Once the line with "(o *V1reportsAssemblyStats) GetScaffoldL50Ok()" is found in the entries below, print it and each following line exactly, stopping after the line with "(o *V1reportsAssemblyStats) GetGapsBetweenScaffoldsCountOk()"; print nothing else.

Dataset entries
BEGIN

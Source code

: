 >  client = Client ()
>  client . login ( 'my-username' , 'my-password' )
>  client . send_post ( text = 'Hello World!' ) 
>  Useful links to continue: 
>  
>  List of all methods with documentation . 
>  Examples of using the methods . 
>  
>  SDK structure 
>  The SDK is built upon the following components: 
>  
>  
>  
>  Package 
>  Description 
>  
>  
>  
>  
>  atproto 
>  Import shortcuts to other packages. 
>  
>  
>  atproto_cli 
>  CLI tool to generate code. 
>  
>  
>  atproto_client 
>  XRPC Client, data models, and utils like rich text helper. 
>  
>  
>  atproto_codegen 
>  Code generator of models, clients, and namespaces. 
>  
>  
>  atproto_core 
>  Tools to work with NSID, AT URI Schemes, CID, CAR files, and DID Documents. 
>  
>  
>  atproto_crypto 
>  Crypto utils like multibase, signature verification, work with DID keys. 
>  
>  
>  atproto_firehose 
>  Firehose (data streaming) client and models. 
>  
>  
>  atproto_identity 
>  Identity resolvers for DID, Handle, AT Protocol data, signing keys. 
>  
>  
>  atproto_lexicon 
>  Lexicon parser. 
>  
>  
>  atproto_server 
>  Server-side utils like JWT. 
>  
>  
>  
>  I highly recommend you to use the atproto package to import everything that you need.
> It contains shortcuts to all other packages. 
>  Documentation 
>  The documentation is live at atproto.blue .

END
BEGIN

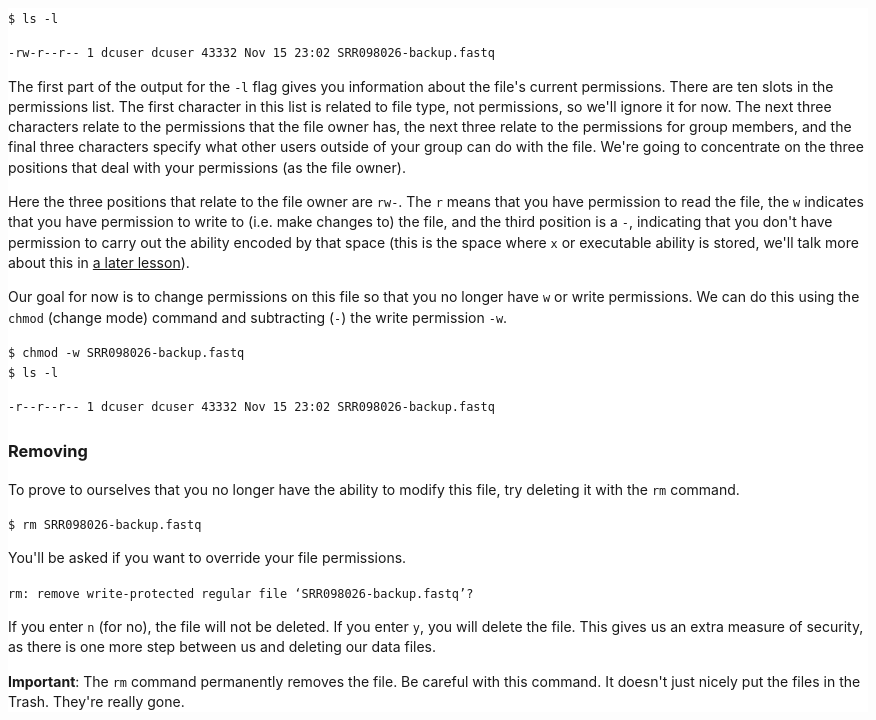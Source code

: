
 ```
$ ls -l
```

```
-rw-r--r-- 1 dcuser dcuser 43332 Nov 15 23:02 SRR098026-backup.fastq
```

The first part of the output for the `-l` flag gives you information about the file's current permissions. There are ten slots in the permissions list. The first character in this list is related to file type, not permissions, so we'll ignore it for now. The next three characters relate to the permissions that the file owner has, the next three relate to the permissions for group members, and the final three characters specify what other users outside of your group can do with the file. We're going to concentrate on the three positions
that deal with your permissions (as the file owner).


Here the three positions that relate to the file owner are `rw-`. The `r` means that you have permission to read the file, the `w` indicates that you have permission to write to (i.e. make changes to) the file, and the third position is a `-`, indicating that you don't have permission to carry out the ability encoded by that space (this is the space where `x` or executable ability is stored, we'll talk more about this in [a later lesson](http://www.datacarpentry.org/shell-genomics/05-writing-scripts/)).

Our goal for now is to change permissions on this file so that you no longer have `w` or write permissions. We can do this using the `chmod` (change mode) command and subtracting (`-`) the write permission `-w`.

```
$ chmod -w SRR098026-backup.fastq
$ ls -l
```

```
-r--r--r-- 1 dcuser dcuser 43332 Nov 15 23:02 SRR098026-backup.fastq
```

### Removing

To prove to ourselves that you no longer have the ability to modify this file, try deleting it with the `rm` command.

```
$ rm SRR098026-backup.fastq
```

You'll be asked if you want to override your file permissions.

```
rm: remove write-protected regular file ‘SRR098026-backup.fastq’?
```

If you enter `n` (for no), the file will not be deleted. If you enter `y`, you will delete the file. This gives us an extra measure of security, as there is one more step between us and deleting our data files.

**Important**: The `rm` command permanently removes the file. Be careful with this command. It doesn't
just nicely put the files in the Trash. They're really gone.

END
BEGIN

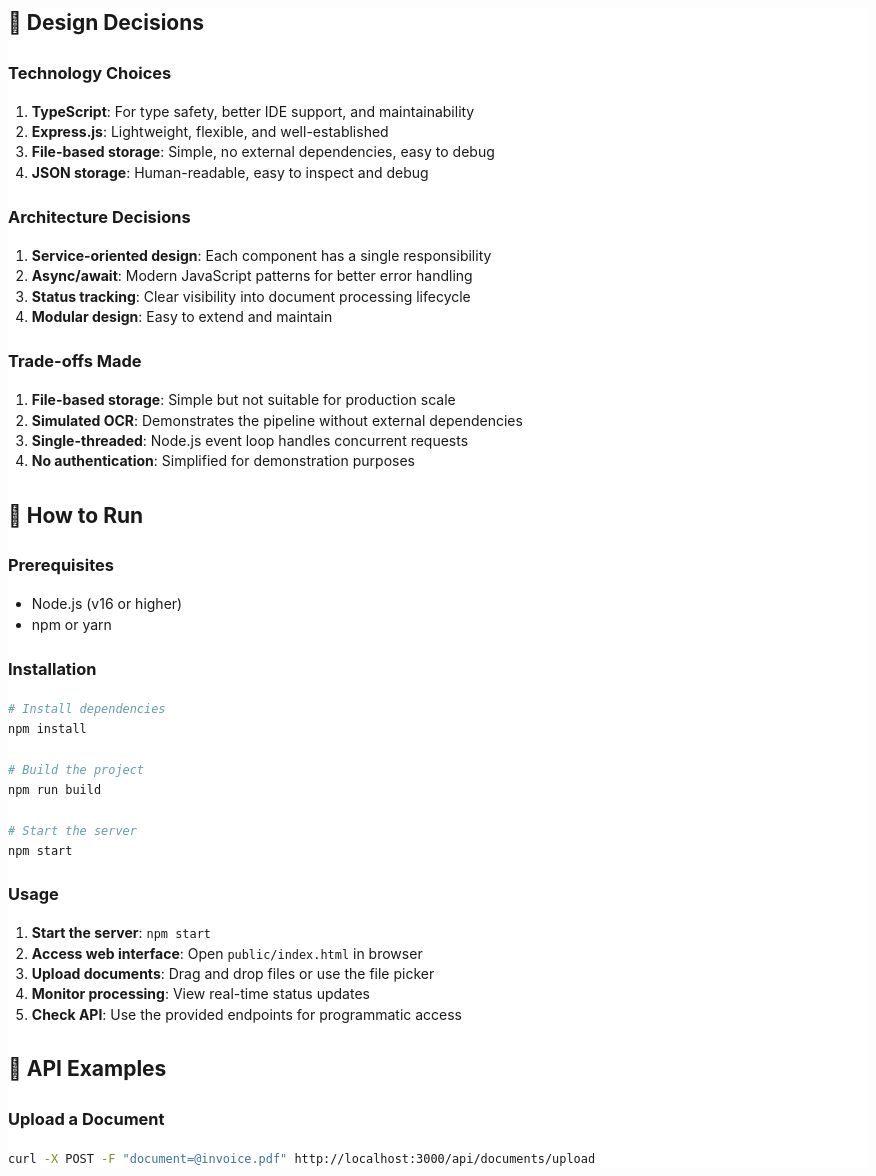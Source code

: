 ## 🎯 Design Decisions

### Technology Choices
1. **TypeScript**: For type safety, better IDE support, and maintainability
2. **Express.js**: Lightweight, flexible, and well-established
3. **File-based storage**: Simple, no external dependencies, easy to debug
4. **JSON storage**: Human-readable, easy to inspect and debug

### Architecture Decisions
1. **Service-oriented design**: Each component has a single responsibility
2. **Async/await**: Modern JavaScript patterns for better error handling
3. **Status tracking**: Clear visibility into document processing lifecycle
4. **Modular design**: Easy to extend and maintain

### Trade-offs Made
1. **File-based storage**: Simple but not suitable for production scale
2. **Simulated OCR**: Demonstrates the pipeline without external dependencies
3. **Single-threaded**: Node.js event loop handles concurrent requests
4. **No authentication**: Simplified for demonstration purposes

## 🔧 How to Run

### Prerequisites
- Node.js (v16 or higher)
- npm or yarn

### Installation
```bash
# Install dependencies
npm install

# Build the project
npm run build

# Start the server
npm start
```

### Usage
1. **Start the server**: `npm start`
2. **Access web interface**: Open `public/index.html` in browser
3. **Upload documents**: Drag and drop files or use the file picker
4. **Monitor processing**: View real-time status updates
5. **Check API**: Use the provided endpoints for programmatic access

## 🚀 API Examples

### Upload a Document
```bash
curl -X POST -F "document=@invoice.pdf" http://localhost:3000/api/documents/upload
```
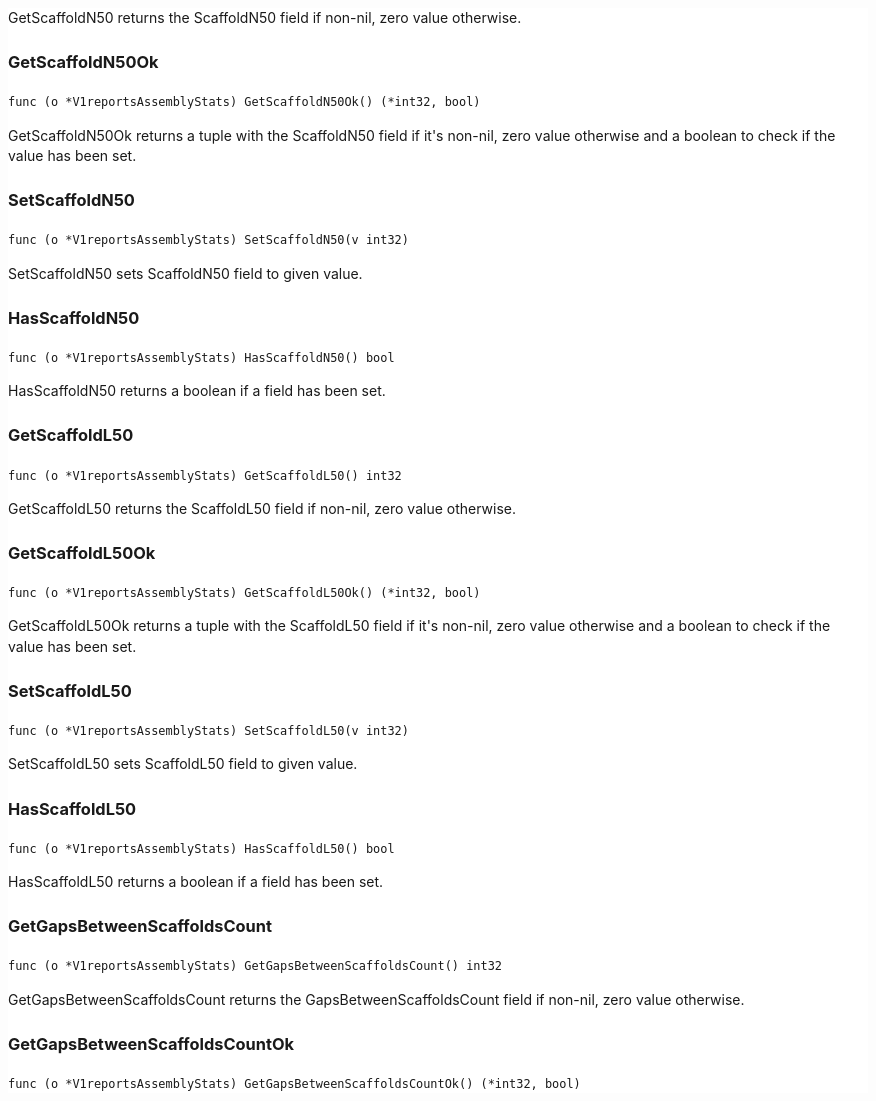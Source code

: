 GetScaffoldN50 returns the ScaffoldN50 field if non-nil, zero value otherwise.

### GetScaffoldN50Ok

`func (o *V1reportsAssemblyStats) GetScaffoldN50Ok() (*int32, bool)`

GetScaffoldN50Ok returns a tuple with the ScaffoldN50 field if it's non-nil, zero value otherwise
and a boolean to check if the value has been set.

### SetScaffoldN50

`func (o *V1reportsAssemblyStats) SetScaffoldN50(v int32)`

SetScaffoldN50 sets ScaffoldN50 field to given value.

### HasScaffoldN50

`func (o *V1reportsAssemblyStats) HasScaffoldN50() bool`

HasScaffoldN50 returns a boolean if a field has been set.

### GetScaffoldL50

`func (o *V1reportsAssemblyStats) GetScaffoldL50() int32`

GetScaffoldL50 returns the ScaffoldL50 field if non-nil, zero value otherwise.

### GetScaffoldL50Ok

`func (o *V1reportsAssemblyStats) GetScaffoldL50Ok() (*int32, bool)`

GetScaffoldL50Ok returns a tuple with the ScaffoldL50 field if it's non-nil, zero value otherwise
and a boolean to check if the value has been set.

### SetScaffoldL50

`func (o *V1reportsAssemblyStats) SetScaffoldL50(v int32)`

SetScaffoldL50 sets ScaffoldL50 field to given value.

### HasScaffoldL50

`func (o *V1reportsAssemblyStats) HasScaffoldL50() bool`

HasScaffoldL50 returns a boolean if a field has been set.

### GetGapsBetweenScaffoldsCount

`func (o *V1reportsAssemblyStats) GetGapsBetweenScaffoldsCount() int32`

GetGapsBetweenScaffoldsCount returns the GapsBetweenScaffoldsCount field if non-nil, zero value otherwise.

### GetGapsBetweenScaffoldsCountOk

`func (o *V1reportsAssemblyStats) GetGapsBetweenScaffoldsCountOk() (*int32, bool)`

END

Reply to the exercise:
`func (o *V1reportsAssemblyStats) GetScaffoldL50Ok() (*int32, bool)`

GetScaffoldL50Ok returns a tuple with the ScaffoldL50 field if it's non-nil, zero value otherwise
and a boolean to check if the value has been set.

### SetScaffoldL50

`func (o *V1reportsAssemblyStats) SetScaffoldL50(v int32)`

SetScaffoldL50 sets ScaffoldL50 field to given value.

### HasScaffoldL50

`func (o *V1reportsAssemblyStats) HasScaffoldL50() bool`

HasScaffoldL50 returns a boolean if a field has been set.

### GetGapsBetweenScaffoldsCount

`func (o *V1reportsAssemblyStats) GetGapsBetweenScaffoldsCount() int32`

GetGapsBetweenScaffoldsCount returns the GapsBetweenScaffoldsCount field if non-nil, zero value otherwise.

### GetGapsBetweenScaffoldsCountOk

`func (o *V1reportsAssemblyStats) GetGapsBetweenScaffoldsCountOk() (*int32, bool)`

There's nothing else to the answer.